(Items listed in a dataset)
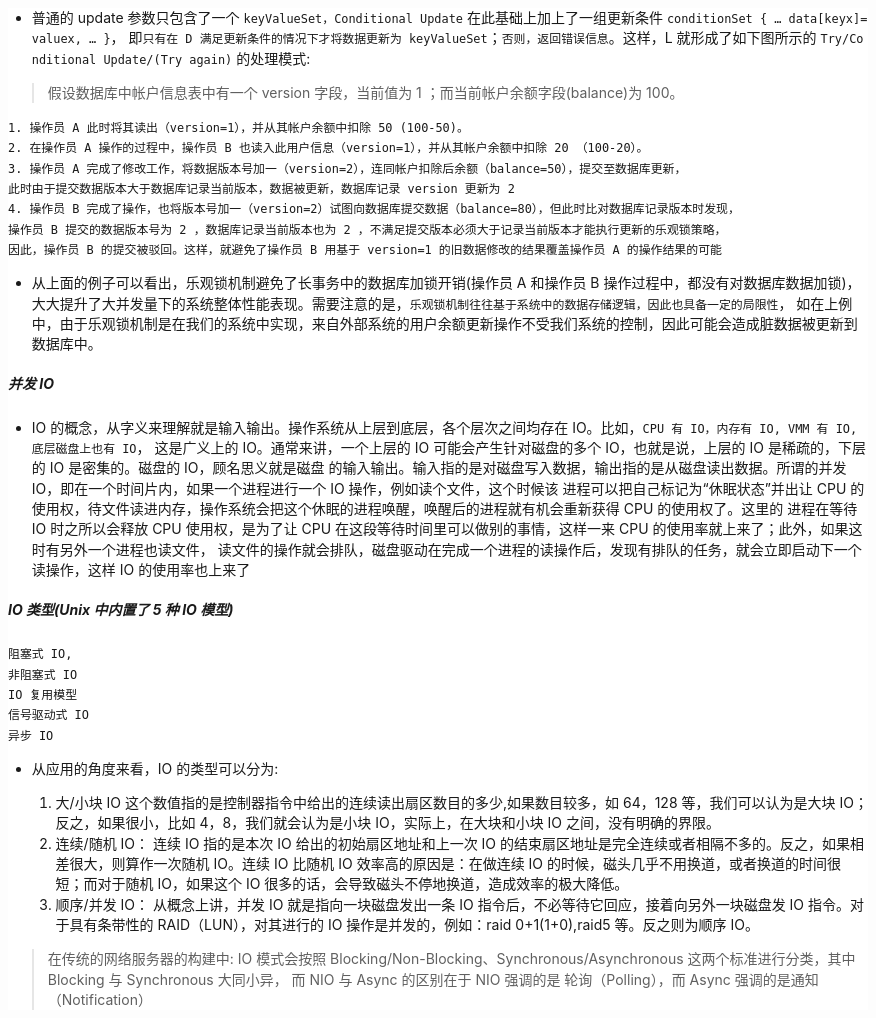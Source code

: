 - 普通的 update 参数只包含了一个 `keyValueSet，Conditional Update` 在此基础上加上了一组更新条件 `conditionSet { … data[keyx]=valuex, … }`，
即`只有在 D 满足更新条件的情况下才将数据更新为 keyValueSet`；`否则，返回错误信息`。这样，L 就形成了如下图所示的 `Try/Conditional Update/(Try again)` 
的处理模式:

> 假设数据库中帐户信息表中有一个 version 字段，当前值为 1 ；而当前帐户余额字段(balance)为 100。

    1. 操作员 A 此时将其读出（version=1），并从其帐户余额中扣除 50 (100-50)。
    2. 在操作员 A 操作的过程中，操作员 B 也读入此用户信息（version=1），并从其帐户余额中扣除 20 （100-20）。
    3. 操作员 A 完成了修改工作，将数据版本号加一（version=2），连同帐户扣除后余额（balance=50），提交至数据库更新，
    此时由于提交数据版本大于数据库记录当前版本，数据被更新，数据库记录 version 更新为 2 
    4. 操作员 B 完成了操作，也将版本号加一（version=2）试图向数据库提交数据（balance=80），但此时比对数据库记录版本时发现，
    操作员 B 提交的数据版本号为 2 ，数据库记录当前版本也为 2 ，不满足提交版本必须大于记录当前版本才能执行更新的乐观锁策略，
    因此，操作员 B 的提交被驳回。这样，就避免了操作员 B 用基于 version=1 的旧数据修改的结果覆盖操作员 A 的操作结果的可能


- 从上面的例子可以看出，乐观锁机制避免了长事务中的数据库加锁开销(操作员 A 和操作员 B 操作过程中，都没有对数据库数据加锁)，
大大提升了大并发量下的系统整体性能表现。需要注意的是，`乐观锁机制往往基于系统中的数据存储逻辑，因此也具备一定的局限性`，
如在上例中，由于乐观锁机制是在我们的系统中实现，来自外部系统的用户余额更新操作不受我们系统的控制，因此可能会造成脏数据被更新到数据库中。

##### 并发 IO
- IO 的概念，从字义来理解就是输入输出。操作系统从上层到底层，各个层次之间均存在 IO。比如，`CPU 有 IO，内存有 IO, VMM 有 IO, 底层磁盘上也有 IO`，
这是广义上的 IO。通常来讲，一个上层的 IO 可能会产生针对磁盘的多个 IO，也就是说，上层的 IO 是稀疏的，下层的 IO 是密集的。磁盘的 IO，顾名思义就是磁盘
的输入输出。输入指的是对磁盘写入数据，输出指的是从磁盘读出数据。所谓的并发 IO，即在一个时间片内，如果一个进程进行一个 IO 操作，例如读个文件，这个时候该
进程可以把自己标记为“休眠状态”并出让 CPU 的使用权，待文件读进内存，操作系统会把这个休眠的进程唤醒，唤醒后的进程就有机会重新获得 CPU 的使用权了。这里的
进程在等待 IO 时之所以会释放 CPU 使用权，是为了让 CPU 在这段等待时间里可以做别的事情，这样一来 CPU 的使用率就上来了；此外，如果这时有另外一个进程也读文件，
读文件的操作就会排队，磁盘驱动在完成一个进程的读操作后，发现有排队的任务，就会立即启动下一个读操作，这样 IO 的使用率也上来了


##### IO 类型(Unix 中内置了 5 种 IO 模型)

    阻塞式 IO,
    非阻塞式 IO
    IO 复用模型
    信号驱动式 IO
    异步 IO
    
    
- 从应用的角度来看，IO 的类型可以分为:


    1. 大/小块 IO
        这个数值指的是控制器指令中给出的连续读出扇区数目的多少,如果数目较多，如 64，128 等，我们可以认为是大块 IO；反之，如果很小，比如 4，8，我们就会认为是小块 IO，实际上，在大块和小块 IO 之间，没有明确的界限。
    2. 连续/随机 IO：
        连续 IO 指的是本次 IO 给出的初始扇区地址和上一次 IO 的结束扇区地址是完全连续或者相隔不多的。反之，如果相差很大，则算作一次随机 IO。连续 IO 比随机 IO 效率高的原因是：在做连续 IO 的时候，磁头几乎不用换道，或者换道的时间很短；而对于随机 IO，如果这个 IO 很多的话，会导致磁头不停地换道，造成效率的极大降低。
    3. 顺序/并发 IO：
        从概念上讲，并发 IO 就是指向一块磁盘发出一条 IO 指令后，不必等待它回应，接着向另外一块磁盘发 IO 指令。对于具有条带性的 RAID（LUN），对其进行的 IO 操作是并发的，例如：raid 0+1(1+0),raid5 等。反之则为顺序 IO。

 
>在传统的网络服务器的构建中:
    IO 模式会按照 Blocking/Non-Blocking、Synchronous/Asynchronous 这两个标准进行分类，其中 Blocking 与 Synchronous 大同小异，
    而 NIO 与 Async 的区别在于 NIO 强调的是 轮询（Polling），而 Async 强调的是通知（Notification）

Task description:
Please quote exactly the run of lines that starts the entries and ends at the line containing "1. 操作员 A 此时将其读出（version=1），并从其帐户余额中扣除", leaving out every picture.

Output:
Source code

: - 普通的 update 参数只包含了一个 `keyValueSet，Conditional Update` 在此基础上加上了一组更新条件 `conditionSet { … data[keyx]=valuex, … }`，
即`只有在 D 满足更新条件的情况下才将数据更新为 keyValueSet`；`否则，返回错误信息`。这样，L 就形成了如下图所示的 `Try/Conditional Update/(Try again)` 
的处理模式:

> 假设数据库中帐户信息表中有一个 version 字段，当前值为 1 ；而当前帐户余额字段(balance)为 100。

    1. 操作员 A 此时将其读出（version=1），并从其帐户余额中扣除 50 (100-50)。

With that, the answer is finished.